Stored data entries:

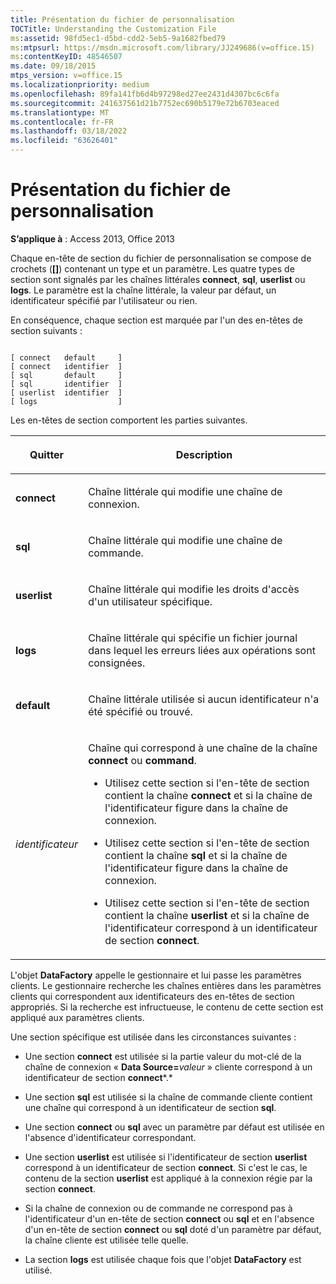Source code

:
 ```yaml
---
title: Présentation du fichier de personnalisation
TOCTitle: Understanding the Customization File
ms:assetid: 98fd5ec1-d5bd-cdd2-5eb5-9a1682fbed79
ms:mtpsurl: https://msdn.microsoft.com/library/JJ249686(v=office.15)
ms:contentKeyID: 48546507
ms.date: 09/18/2015
mtps_version: v=office.15
ms.localizationpriority: medium
ms.openlocfilehash: 89fa141fb6d4b97298ed27ee2431d4307bc6c6fa
ms.sourcegitcommit: 241637561d21b7752ec690b5179e72b6703eaced
ms.translationtype: MT
ms.contentlocale: fr-FR
ms.lasthandoff: 03/18/2022
ms.locfileid: "63626401"
---
```

# <a name="understanding-the-customization-file"></a>Présentation du fichier de personnalisation


**S’applique à** : Access 2013, Office 2013

Chaque en-tête de section du fichier de personnalisation se compose de crochets (**\[\]**) contenant un type et un paramètre. Les quatre types de section sont signalés par les chaînes littérales **connect**, **sql**, **userlist** ou **logs**. Le paramètre est la chaîne littérale, la valeur par défaut, un identificateur spécifié par l'utilisateur ou rien.

En conséquence, chaque section est marquée par l'un des en-têtes de section suivants :

```text 
 
[ connect   default     ]
[ connect   identifier  ]
[ sql       default     ]
[ sql       identifier  ]
[ userlist  identifier  ]
[ logs                  ]
```

Les en-têtes de section comportent les parties suivantes.

<table>
<colgroup>
<col />
<col />
</colgroup>
<thead>
<tr class="header">
<th><p>Quitter</p></th>
<th><p>Description</p></th>
</tr>
</thead>
<tbody>
<tr class="odd">
<td><p><strong>connect</strong></p></td>
<td><p>Chaîne littérale qui modifie une chaîne de connexion.</p></td>
</tr>
<tr class="even">
<td><p><strong>sql</strong></p></td>
<td><p>Chaîne littérale qui modifie une chaîne de commande.</p></td>
</tr>
<tr class="odd">
<td><p><strong>userlist</strong></p></td>
<td><p>Chaîne littérale qui modifie les droits d'accès d'un utilisateur spécifique.</p></td>
</tr>
<tr class="even">
<td><p><strong>logs</strong></p></td>
<td><p>Chaîne littérale qui spécifie un fichier journal dans lequel les erreurs liées aux opérations sont consignées.</p></td>
</tr>
<tr class="odd">
<td><p><strong>default</strong></p></td>
<td><p>Chaîne littérale utilisée si aucun identificateur n'a été spécifié ou trouvé.</p></td>
</tr>
<tr class="even">
<td><p><em>identificateur</em></p></td>
<td><p>Chaîne qui correspond à une chaîne de la chaîne <strong>connect</strong> ou <strong>command</strong>.</p>
<p></p>
<ul>
<li><p>Utilisez cette section si l'en-tête de section contient la chaîne <strong>connect</strong> et si la chaîne de l'identificateur figure dans la chaîne de connexion.</p></li>
<li><p>Utilisez cette section si l'en-tête de section contient la chaîne <strong>sql</strong> et si la chaîne de l'identificateur figure dans la chaîne de connexion.</p></li>
<li><p>Utilisez cette section si l'en-tête de section contient la chaîne <strong>userlist</strong> et si la chaîne de l'identificateur correspond à un identificateur de section <strong>connect</strong>.</p></li>
</ul>
<p></p></td>
</tr>
</tbody>
</table>


L'objet **DataFactory** appelle le gestionnaire et lui passe les paramètres clients. Le gestionnaire recherche les chaînes entières dans les paramètres clients qui correspondent aux identificateurs des en-têtes de section appropriés. Si la recherche est infructueuse, le contenu de cette section est appliqué aux paramètres clients.

Une section spécifique est utilisée dans les circonstances suivantes :

  - Une section **connect** est utilisée si la partie valeur du mot-clé de la chaîne de connexion « **Data Source=**_valeur_ » cliente correspond à un identificateur de section **connect***.*

  - Une section **sql** est utilisée si la chaîne de commande cliente contient une chaîne qui correspond à un identificateur de section **sql**.

  - Une section **connect** ou **sql** avec un paramètre par défaut est utilisée en l'absence d'identificateur correspondant.

  - Une section **userlist** est utilisée si l'identificateur de section **userlist** correspond à un identificateur de section **connect**. Si c'est le cas, le contenu de la section **userlist** est appliqué à la connexion régie par la section **connect**.

  - Si la chaîne de connexion ou de commande ne correspond pas à l'identificateur d'un en-tête de section **connect** ou **sql** et en l'absence d'un en-tête de section **connect** ou **sql** doté d'un paramètre par défaut, la chaîne cliente est utilisée telle quelle.

  - La section **logs** est utilisée chaque fois que l'objet **DataFactory** est utilisé.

» **TASK OBJECTIVE**: Look above for the line with "L'objet **DataFactory** appelle" and the line with "- Une section **sql**"; transcribe both and all lines in between, exactly, and nothing else.

» **ANSWER BELOW**:
L'objet **DataFactory** appelle le gestionnaire et lui passe les paramètres clients. Le gestionnaire recherche les chaînes entières dans les paramètres clients qui correspondent aux identificateurs des en-têtes de section appropriés. Si la recherche est infructueuse, le contenu de cette section est appliqué aux paramètres clients.

Une section spécifique est utilisée dans les circonstances suivantes :

  - Une section **connect** est utilisée si la partie valeur du mot-clé de la chaîne de connexion « **Data Source=**_valeur_ » cliente correspond à un identificateur de section **connect***.*

  - Une section **sql** est utilisée si la chaîne de commande cliente contient une chaîne qui correspond à un identificateur de section **sql**.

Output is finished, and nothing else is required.